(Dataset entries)
-*-*-
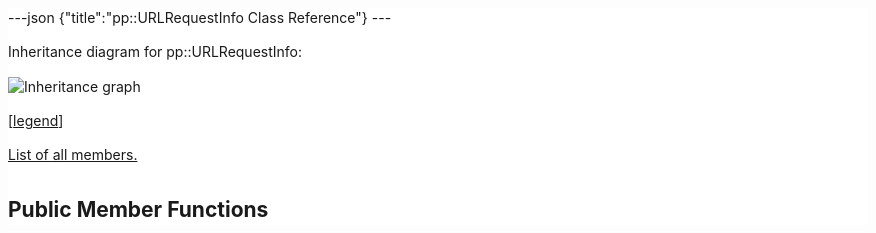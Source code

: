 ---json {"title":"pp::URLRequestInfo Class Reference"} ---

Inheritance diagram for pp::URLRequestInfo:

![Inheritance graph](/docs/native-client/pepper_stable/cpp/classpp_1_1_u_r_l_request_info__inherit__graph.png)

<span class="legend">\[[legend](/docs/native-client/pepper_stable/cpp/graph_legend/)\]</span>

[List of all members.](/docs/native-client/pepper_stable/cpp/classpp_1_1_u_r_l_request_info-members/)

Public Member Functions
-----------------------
-*-*-
Work item — In the records above, how many lines include "Inheritance"? Give that number and nothing more.

Exercise solution — 2